Language identification in LIFT

3 views
Skip to first unread message

Jeff Good

unread,
Feb 6, 2011, 4:03:39 PM2/6/11
to lexiconinter...@googlegroups.com
Hello LIFT community,

In doing work on the LEGO project (http://linguistlist.org/projects/lego1.cfm), the research team has encountered some issues with language identification in LIFT that we wanted to take to the LIFT developers. The problems can be roughly classified as:

1. Using coding systems not included in RFC 4646

2. Associating multiple codes with a single form

I'll describe each of these issues in more detail in turn. Before I begin, I should add that we don't have any RFC 4646 experts on our team. So, there is a chance that we've misunderstood something in that standard.

On the issue of using coding systems not included in RFC 4646, the "competing" code set we have in mind is the one in use by the Multitree project (http://multitree.linguistlist.org/). For instance, we have a wordlist which we can easily associate with Multitree code "0ke" (http://multitree.linguistlist.org/codes/0ke), but that we don't have an 639-3 code for. Now, it may be the case that there is an appropriate 639-3 code for this data, but, with the information we have available, we simply don't know what it is. We could use the [und] language tag (for unknown languages), but this is clearly less informative than "0ke", and, perhaps someday, someone will figure out how "0ke" relates to 639-3, and then it will be easy to assign a 639-3 code to the resource automatically (certainly much easier than if we just used [und]).

So, our key question here is: Is there any possibility of downgrading use of RFC 4646 to something like a best-practice recommendation for LIFT instead of a requirement (which it seems to be right now)? If that is done, we would then need a way to specify the non RFC 4646 code system we are using in the resource as well.

On the second issue of associating multiple codes with a form, our need for this comes out of encoding a multi-variety resource (for a group of closely related languages and/or dialects) wherein some entries are associated with more than one variety. (As an example, consider a hypothetical English lexical resource covering Scots English and southern British English where some entries would be marked specifically for Scots, others specifically for the southern variety, and many as being lexical elements for both.)

RFC 5646 (which supersedes 4646 and therefore will be incorporated into LIFT?) actually anticipates the need for multiple codes in section 4.3. (See http://tools.ietf.org/html/rfc5646.)

Our question here is one of implementation. Assuming that LIFT will allow multiple language codes attached to a single form, following RFC 5646, then how should this be done? To make this concrete, here is one suggestion (not one we're endorsing, but just to put something out there):

<form lang="eng,fra"><text>table</text></form>

As you can see, I've separated the two codes in the lang attribute of <form> with a comma.
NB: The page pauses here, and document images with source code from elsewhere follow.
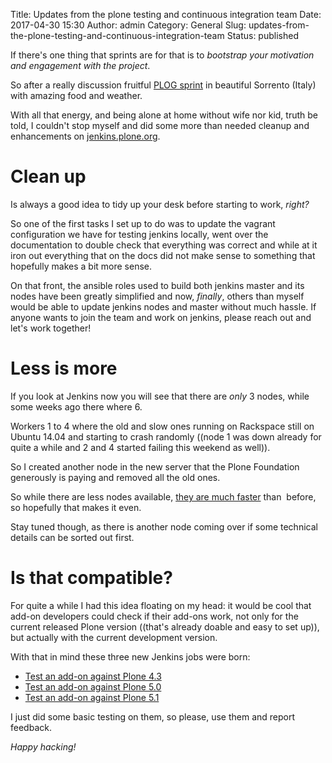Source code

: Title: Updates from the plone testing and continuous integration team
Date: 2017-04-30 15:30
Author: admin
Category: General
Slug: updates-from-the-plone-testing-and-continuous-integration-team
Status: published

If there's one thing that sprints are for that is to *bootstrap your motivation and engagement with the project*.

So after a really discussion fruitful [PLOG sprint](https://plone.org/events/plone-open-garden-in-sorrento-italy-2017) in beautiful Sorrento (Italy) with amazing food and weather.

With all that energy, and being alone at home without wife nor kid, truth be told, I couldn't stop myself and did some more than needed cleanup and enhancements on [jenkins.plone.org](http://jenkins.plone.org).

# Clean up

Is always a good idea to tidy up your desk before starting to work, *right?*

So one of the first tasks I set up to do was to update the vagrant configuration we have for testing jenkins locally, went over the documentation to double check that everything was correct and while at it iron out everything that on the docs did not make sense to something that hopefully makes a bit more sense.

On that front, the ansible roles used to build both jenkins master and its nodes have been greatly simplified and now, *finally*, others than myself would be able to update jenkins nodes and master without much hassle. If anyone wants to join the team and work on jenkins, please reach out and let's work together!

# Less is more

If you look at Jenkins now you will see that there are *only* 3 nodes, while some weeks ago there where 6.

Workers 1 to 4 where the old and slow ones running on Rackspace still on Ubuntu 14.04 and starting to crash randomly ((node 1 was down already for quite a while and 2 and 4 started failing this weekend as well)).

So I created another node in the new server that the Plone Foundation generously is paying and removed all the old ones.

So while there are less nodes available, [they are much faster](http://gil.badall.net/2016/11/28/faster-tests-and-python-3/) than  before, so hopefully that makes it even.

Stay tuned though, as there is another node coming over if some technical details can be sorted out first.

# Is that compatible?

For quite a while I had this idea floating on my head: it would be cool that add-on developers could check if their add-ons work, not only for the current released Plone version ((that's already doable and easy to set up)), but actually with the current development version.

With that in mind these three new Jenkins jobs were born:

- [Test an add-on against Plone 4.3](http://jenkins.plone.org/job/test-addon-4.3/)
- [Test an add-on against Plone 5.0](http://jenkins.plone.org/job/test-addon-5.0/)
- [Test an add-on against Plone 5.1](http://jenkins.plone.org/job/test-addon-5.1/)

I just did some basic testing on them, so please, use them and report feedback.

*Happy hacking!*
I hope this is clear, and thanks for your help.

Best,
Jeff

Martin Hosken

unread,
Feb 6, 2011, 8:46:10 PM2/6/11
to lexiconinter...@googlegroups.com, jcg...@gmail.com
Dear Jeff,

>1. On the issue of using coding systems not included in RFC 4646, the "competing" code set we have in mind is the one in use by the Multitree project (http://multitree.linguistlist.org/). For instance, we have a wordlist which we can easily associate with Multitree code "0ke" (http://multitree.linguistlist.org/codes/0ke), but that we don't have an 639-3 code for. Now, it may be the case that there is an appropriate 639-3 code for this data, but, with the information we have available, we simply don't know what it is. We could use the [und] language tag (for unknown languages), but this is clearly less informative than "0ke", and, perhaps someday, someone will figure out how "0ke" relates to 639-3, and then it will be easy to assign a 639-3 code to the resource automatically (certainly much easier than if we just used [und]).


>
> So, our key question here is: Is there any possibility of downgrading use of RFC 4646 to something like a best-practice recommendation for LIFT instead of a requirement (which it seems to be right now)? If that is done, we would then need a way to specify the non RFC 4646 code system we are using in the resource as well.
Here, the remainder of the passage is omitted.